The police said, “During an operation by the police in Isawiyah, riot-control measures were employed during which a minor, aged 9, was wounded. The circumstances are being examined.” The examination of circumstances by the police is familiar to everyone: Nothing will come of it. A police officer shoots a boy, and the matter doesn’t even reach the stage of a real investigation. That’s how it is when the victim is a Palestinian, even if he’s a young child.

In the past several years, hundreds of East Jerusalem residents have been wounded by sponge-tipped bullets shot by police. Dozens have lost an eye. In 2014, the police even replaced their old sponge-tipped bullets with harder ones that cause more-serious injuries.

At Hadassah Ein Karem, Mohammed Shatawi, 14, of Qaddum, is hospitalized in critical condition because soldiers shot him in the head with a sponge-tipped bullet. A relative of his, Abd el-Rahman Shatawi, 10, is in a vegetative state at the rehabilitation hospital in Beit Jala, in the West Bank, after soldiers shot him in the head with a live round. These children and many others are victims of the light trigger fingers of Israeli soldiers and policemen. When it comes to Palestinians, there’s no difference between children and adults as far as the Israel Defense Forces and the Israel Police are concerned. They’re all potential terrorists. The contempt for Palestinian lives is the same, whether they’re adults or children.

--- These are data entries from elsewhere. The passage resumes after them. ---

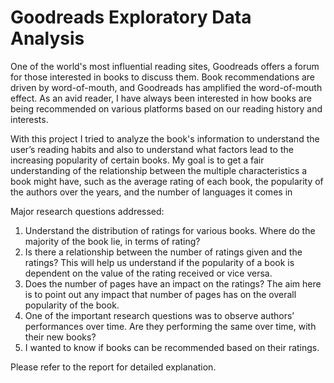 # Goodreads Exploratory Data Analysis

One of the world's most influential reading sites, Goodreads offers a forum for those interested in books to 
discuss them. Book recommendations are driven by word-of-mouth, and Goodreads has amplified the word-of-mouth effect. 
As an avid reader, I have always been interested in how books are being recommended 
on various platforms based on our reading history and interests. 

With this project I tried to analyze the book's information to understand the user’s reading habits and also to understand what factors lead to the 
increasing popularity of certain books. My goal is to get a fair understanding of the relationship between the multiple characteristics a book might 
have, such as the average rating of each book, the popularity of the authors over the years, and the number 
of languages it comes in 

Major research questions addressed:
  1) Understand the distribution of ratings for various books. Where do the majority of the book lie, in terms of rating?
  2) Is there a relationship between the number of ratings given and the ratings? This will help us understand if the popularity of a book is dependent on the value of the rating received or vice versa.
  3) Does the number of pages have an impact on the ratings? The aim here is to point out any impact that number of pages has on the overall popularity of the book.
  4) One of the important research questions was to observe authors’ performances over time. Are they performing the same over time, with their new books? 
  5) I wanted to know if books can be recommended based on their ratings.

Please refer to the report for detailed explanation.
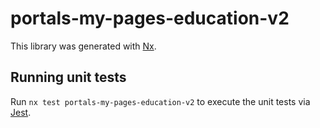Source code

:# portals-my-pages-education-v2

This library was generated with [Nx](https://nx.dev).

## Running unit tests

Run `nx test portals-my-pages-education-v2` to execute the unit tests via [Jest](https://jestjs.io).

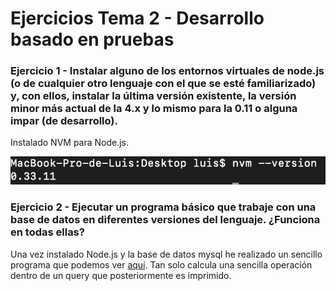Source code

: # Ejercicios Tema 2 - Desarrollo basado en pruebas

### Ejercicio 1 - Instalar alguno de los entornos virtuales de node.js (o de cualquier otro lenguaje con el que se esté familiarizado) y, con ellos, instalar la última versión existente, la versión minor más actual de la 4.x y lo mismo para la 0.11 o alguna impar (de desarrollo).

Instalado NVM para Node.js.

![Versión instalada de NVM](https://github.com/luiisgallego/MII_CC_EJERCICIOS_1819/blob/master/Tema2/img/ejercicio1.png)

### Ejercicio 2 - Ejecutar un programa básico que trabaje con una base de datos en diferentes versiones del lenguaje. ¿Funciona en todas ellas?

Una vez instalado Node.js y la base de datos mysql he realizado un sencillo programa que podemos ver [aquí](https://github.com/luiisgallego/MII_CC_EJERCICIOS_1819/blob/master/Tema2/Ejercicio2). Tan solo calcula una sencilla operación dentro de un query que posteriormente es imprimido.

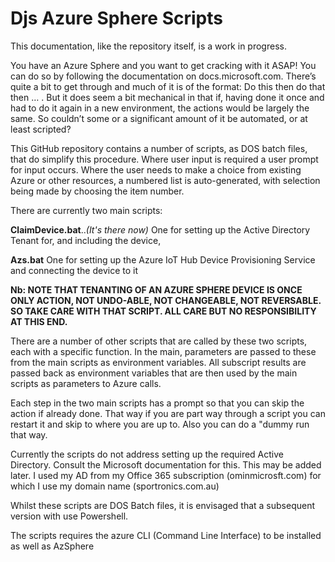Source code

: # Djs Azure Sphere Scripts

  

This documentation, like the repository itself, is a work in
progress.



You have an Azure Sphere and you want to get cracking with
it ASAP! You can do so by following the documentation on docs.microsoft.com.
There’s quite a bit to get through and much of it is of the format: Do this
then do that then … . But it does seem a bit mechanical in that if, having done
it once and had to do it again in a new environment, the actions would be
largely the same. So couldn’t some or a significant amount of it be automated,
or at least scripted?



This GitHub repository contains a number of scripts, as DOS
batch files, that do simplify this procedure. Where user input is required a
user prompt for input occurs. Where the user needs to make a choice from
existing Azure or other resources, a numbered list is auto-generated, with
selection being made by choosing the item number. 



There are currently two main scripts:

**ClaimDevice.bat**..*(It's there now)* One for setting up
the Active Directory Tenant for, and including 
the device,

**Azs.bat** One for setting up the Azure IoT Hub Device
Provisioning Service and connecting the device to it

**Nb: NOTE THAT TENANTING OF AN AZURE SPHERE DEVICE IS ONCE
ONLY ACTION, NOT UNDO-ABLE, NOT CHANGEABLE, NOT REVERSABLE. SO TAKE CARE WITH
THAT SCRIPT. ALL CARE BUT NO RESPONSIBILITY AT THIS END.**



There are a number of other scripts that are called by these
two scripts, each with a specific function. In the main, parameters are passed
to these from the main scripts as environment variables. All subscript results
are passed back as environment variables that are then used by the main scripts
as parameters to Azure calls.

Each step in the two main scripts has a prompt so that you can skip the action if already done. That way if you are part way through a script you can restart it and skip to where you are up to. Also you can do a "dummy run that way.



Currently the scripts do not address setting up the required
Active Directory. Consult the Microsoft documentation for this. This may be
added later. I used my AD from my Office 365 subscription (ominmicrosft.com)
for which I use my domain name (sportronics.com.au)



Whilst these scripts are DOS Batch files, it is envisaged
that a subsequent version with use Powershell.



The scripts requires the azure CLI (Command Line Interface)
to be installed as well as AzSphere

The only way to end this intolerable practice of shooting children – who clearly didn’t endanger the lives of the people who shot them – is to prosecute the responsible parties. As long as police make do with empty media statements about an “inquiry,” while the IDF Spokesperson’s Unit, asked about a child who was shot, merely says it’s “aware of the allegation,” children will continue to be shot without let or hindrance. There’s nobody to make it clear to soldiers and police officers that when they shoot children, they are committing a crime.

The above article is Haaretz’s lead editorial, as published in the Hebrew and English newspapers in Israel.